Jeff Gundlach says Neel Kashkari will be the next Federal Reserve chair
DoubleLine Funds CEO Jeffrey Gundlach has an unconventional pick to be the next Chair of the Federal Reserve: Neel Kashkari.
Gundlach told Bethany McLean at Vanity Fair’s New Establishment Summit on Tuesday that Kashkari, currently the president of the Federal Reserve Bank of Minneapolis, should be the next Fed chair because “he’s the most easy money guy at the Fed right now.”
“I think I’m the only guy on God’s green earth that thinks it will be Neel Kashkari,” Gundlach said.
As of Wednesday morning, odds listed on political prediction site PredictIt had Kevin Warsh, a former Fed governor appointed during the Bush administration, as the most likely candidate to succeed Chair Janet Yellen.
Kashkari had shot up to second-most likely to succeed Yellen after being unlisted before Gundlach’s comments on Tuesday evening. PredictIt did not have a market for Kashkari before Gundlach’s call.
Jerome Powell, currently a Fed governor, is seen as the third-most likely candidate. Yellen is fourth.
On Monday, Kashkari wrote an essay which outlined why some of the Fed’s policies have been holding back the U.S. economy, particularly when it comes to generating inflation which has persistently undershot the Fed’s 2% target. As a member of the Federal Open Market Committee, the Fed committee which votes on monetary policy, Kashkari has voted against the Fed’s actions twice.
Gundlach said Kashkari’s latest essay effectively argued for more easy money policies — which basically involves keeping interest rates low and maintaining a large balance sheet — which would be an economic positive for President Donald Trump’s base.
“I think the President, if he’s going to retain his base, needs to deliver something to the disaffected middle class,” Gundlach said. “A stronger dollar is not good for achieving that agenda.

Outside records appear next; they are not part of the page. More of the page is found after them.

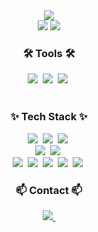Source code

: 
<div align="center">
  <img src="https://github.com/seuxghee/seuxghee/assets/160220269/0d6c8bfc-83cc-410c-a654-c51ba1d4dd9d"/>
</div>
<div  align="center">
 <img src="https://github-readme-stats.vercel.app/api?username=seuxghee&theme=buefy&show_icons=true"/>
 <img src="https://github-readme-stats.vercel.app/api/top-langs/?username=seuxghee&theme=buefy&layout=compact"/>
</div>

<h3 align="center">🛠 Tools 🛠</h3>
<div align="center">
  <img src="https://img.shields.io/badge/git-F05033.svg?style=for-the-badge&logo=git&logoColor=white" />&nbsp
  <img src="https://img.shields.io/badge/github-181717.svg?style=for-the-badge&logo=github&logoColor=white" />&nbsp
  <img src="https://img.shields.io/badge/Notion-F3F3F3.svg?style=for-the-badge&logo=notion&logoColor=black" />&nbsp
</div>



<br>


  <h3 align="center">✨ Tech Stack ✨</h3>
  <div align="center">
  <img src="https://img.shields.io/badge/java-007396?style=for-the-badge&logo=java&logoColor=white">&nbsp
  <img src="https://img.shields.io/badge/python-3776AB?style=for-the-badge&logo=python&logoColor=white">&nbsp
  <img src="https://img.shields.io/badge/c%23-%23239120.svg?style=for-the-badge&logo=c-sharp&logoColor=white">&nbsp
  </div>

  <div align="center">
  <img src="https://img.shields.io/badge/html5-E34F26?style=for-the-badge&logo=html5&logoColor=white">&nbsp
  <img src="https://img.shields.io/badge/css-1572B6?style=for-the-badge&logo=css3&logoColor=white">&nbsp<br>
  <img src="https://img.shields.io/badge/VSCode-2C2C32.svg?style=for-the-badge&logo=visual-studio-code&logoColor=22ABF3" />&nbsp
    <img src="https://img.shields.io/badge/Ubuntu-E95420?style=flat-square&logo=Ubuntu&logoColor=white"/>&nbsp
  <img src="https://img.shields.io/badge/Android%20Studio-3DDC84.svg?&style=for-the-badge&logo=Android%20Studio&logoColor=white" />&nbsp
  <img src="https://img.shields.io/badge/Eclipse%20IDE-2C2255.svg?&style=for-the-badge&logo=Eclipse%20IDE&logoColor=white"/>&nbsp
  <img src="https://img.shields.io/badge/oracle-F80000?style=for-the-badge&logo=oracle&logoColor=white">&nbsp
  </div>


<h3 align="center">📫 Contact 📫</h3>
<div align="center">
  </a>
  <a href="mailto:did030930@gmail.com">
    <img
      src="https://img.shields.io/badge/did030930@gmail.com-F2E2F8?style=for-the-badge&logo=gmail&logoColor=white"/>&nbsp
  </a>
</div>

A weak dollar is actually positive. And easy money is more a friend of a weak dollar than tight money.”
Following Trump’s election, bond yields moved higher, the dollar rallied, and the stock market rallied in anticipation of faster economic growth and more restrictive trade policies coming from the Trump administration’s economic plans. Through most of 2017, the dollar has declined relative to other major currencies and hit levels not seen in almost three years back in September, however if the Fed continues on its plans to raise interest rates in the coming years the dollar would be expected to re-strengthen.
Kaskhari, who is not a traditionally trained economist and previously worked at Goldman Sachs (GS) as well as oversaw the TARP program under President Obama, made firming regulations on big financial institutions a cornerstone of his agenda after taking over the reigns at the Minneapolis Fed in early 2016.
Specifically, as Kashkari told Yahoo Finance last year, “A lot of work has been done since 2008, but the biggest banks are still too big to fail. And in my view, we need to do something about that.”
Gundlach, however, was fairly sanguine when it came to concerns McLean raised over Kashkari’s view of large banks, which could be seen as a negative were he to take the top job at the Fed.
“Easy money would be good for the banking sector,” Gundlach said. “It would make the proposition of the banks who lend long and borrow short more attractive.” A Fed chair who might be seen, then, as a natural enemy of the banking sector might not really be bad thing if his goal is to support policies that keep money abundant in the financial system.
So Gundlach — who thinks there is no chance that Yellen will be named, nor would want to be named, to another term at the top of the central bank — has once again made an outside call.
In 2016, Gundlach predicted that Donald Trump would win the presidency, telling McLean that he never thought Hillary Clinton would be president and that after meeting Jeb Bush he didn’t think he had the right stuff to win.
And so when it comes to central banking, Gundlach once again sees an outsider on the horizon.